釈然としない思いが湧きあがってくるが、けれど、それでまたはじめをどうこうしようという気には、もう、ならない。

惚れた弱み、という言葉を、苦々しく噛み締めるしか無い高遠であった。

 

けれど、高遠は気付いていなかった。

自分に対する、周りの評価が、大きく変わり始めていることに。

 

利き手に大怪我をしているにも拘らず、別にそのことで、以前のように人に八つ当たりすることも無く、高遠は授業にも真面目に出席し続けている。それは以前の、自由気ままな高遠からはとても考えられない、周りが驚くほどの豹変振りだった。

その変化に、一番驚いたのは教師だっただろうか。

元々、優秀な頭脳を持っている高遠は、どんな問題にも答えるどころか、逆に、教師が答えに詰まるほどのハイレベルな質問を、積極的にしてくる。

学習する意欲、というものが、その姿からは感じられた。

 

高遠は、変わった。

 

それが、全体としての、高遠に対する見方だった。

その影に、「はじめ」の影響があるのかもしれない、ということは、誰も口にはしないが、そう捉えられていたことは間違いないだろう。

 

気がつけば、もう、はじめに対する嫌がらせは、鳴りを潜めていた。

 

そして、そのはじめはというと。

身体に受けた怪我は、見た目は痛々しいがさほどたいしたものでも無く、順調に回復していた。けれど、なぜか、あの日から熱が引かずに、よく倒れるようにもなっていた。

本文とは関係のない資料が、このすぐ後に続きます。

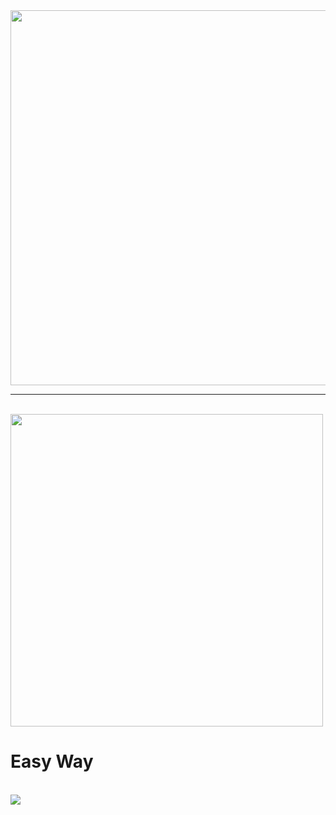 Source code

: <img src="https://prmceam.ac.in/wp-content/uploads/2015/09/page-under-construction.jpg" width="1200" height="600">
<br><hr><br>

<div class="hmm">
<img src="https://telegra.ph/file/ffe8ba66315a741f8c7d1.jpg" width="500" height="500" align="center">
</div>

<h1>Easy Way</h1><br> 
<a href="https://dashboard.heroku.com/new?template=https://github.com/prothinkergang/Phantomuserbot"><img src="https://www.herokucdn.com/deploy/button.svg"></a>

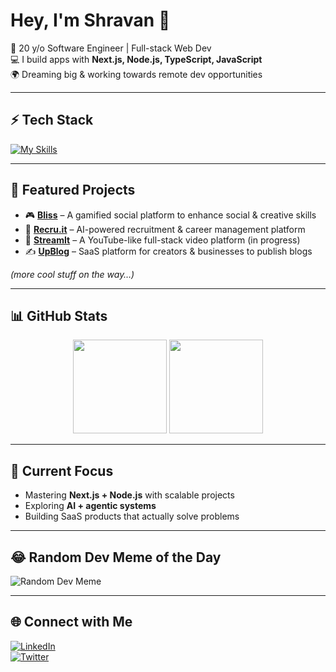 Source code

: # Hey, I'm Shravan 👋  

🚀 20 y/o Software Engineer | Full-stack Web Dev  
💻 I build apps with **Next.js, Node.js, TypeScript, JavaScript**  
🌍 Dreaming big & working towards remote dev opportunities  

---

## ⚡ Tech Stack
[![My Skills](https://skillicons.dev/icons?i=ts,js,nextjs,nodejs,react,tailwind,git,firebase,docker)](https://skillicons.dev)

---

## 🚀 Featured Projects
- 🎮 **[Bliss](#)** – A gamified social platform to enhance social & creative skills  
- 🧠 **[Recru.it](#)** – AI-powered recruitment & career management platform  
- 🎥 **[StreamIt](#)** – A YouTube-like full-stack video platform (in progress)  
- ✍️ **[UpBlog](#)** – SaaS platform for creators & businesses to publish blogs  

*(more cool stuff on the way…)*  

---

## 📊 GitHub Stats
<p align="center">
  <img src="https://github-readme-stats.vercel.app/api?username=imshravan26&show_icons=true&theme=tokyonight&hide_border=true" height="150"/>
  <img src="https://github-readme-streak-stats.herokuapp.com/?user=imshravan26&theme=tokyonight&hide_border=true" height="150"/>
</p>

---

## 🎯 Current Focus
- Mastering **Next.js + Node.js** with scalable projects  
- Exploring **AI + agentic systems**  
- Building SaaS products that actually solve problems  

---

## 😂 Random Dev Meme of the Day
<!-- meme start -->
![Random Dev Meme](https://i.redd.it/q1z9z3q7j2x61.jpg)  
<!-- meme end -->

---

## 🌐 Connect with Me
[![LinkedIn](https://img.shields.io/badge/LinkedIn-blue?style=for-the-badge&logo=linkedin)](https://linkedin.com/in/your-link)  
[![Twitter](https://img.shields.io/badge/Twitter-black?style=for-the-badge&logo=x)](https://x.com/your-handle)  
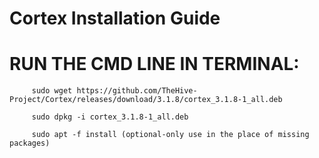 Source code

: # Cortex Installation Guide

# RUN THE CMD LINE IN TERMINAL:

         sudo wget https://github.com/TheHive-Project/Cortex/releases/download/3.1.8/cortex_3.1.8-1_all.deb

         sudo dpkg -i cortex_3.1.8-1_all.deb

         sudo apt -f install (optional-only use in the place of missing packages)
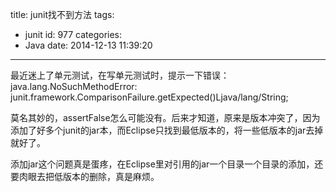 title: junit找不到方法
tags:
  - junit
id: 977
categories:
  - Java
date: 2014-12-13 11:39:20
---

最近迷上了单元测试，在写单元测试时，提示一下错误：
java.lang.NoSuchMethodError: junit.framework.ComparisonFailure.getExpected()Ljava/lang/String;

莫名其妙的，assertFalse怎么可能没有。后来才知道，原来是版本冲突了，因为添加了好多个junit的jar本，而Eclipse只找到最低版本的，将一些低版本的jar去掉就好了。

添加jar这个问题真是蛋疼，在Eclipse里对引用的jar一个目录一个目录的添加，还要肉眼去把低版本的删除，真是麻烦。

強がって、平気そうに振舞ってはいるが、実際、高遠の目から見ても、はじめの身体は、なんだか弱っているように見受けられた。

少し無理をするだけで、簡単に息が上がってしまうような、そんな感じなのだ。

だから、あれから高遠は、一度もはじめに触れてはいない。

いや、怖くて、触れられなくなってしまった、というのが本音だろうか。

自分の気持ちを理解してからというもの、どうはじめに接していいのか、高遠はわからなくなっていた。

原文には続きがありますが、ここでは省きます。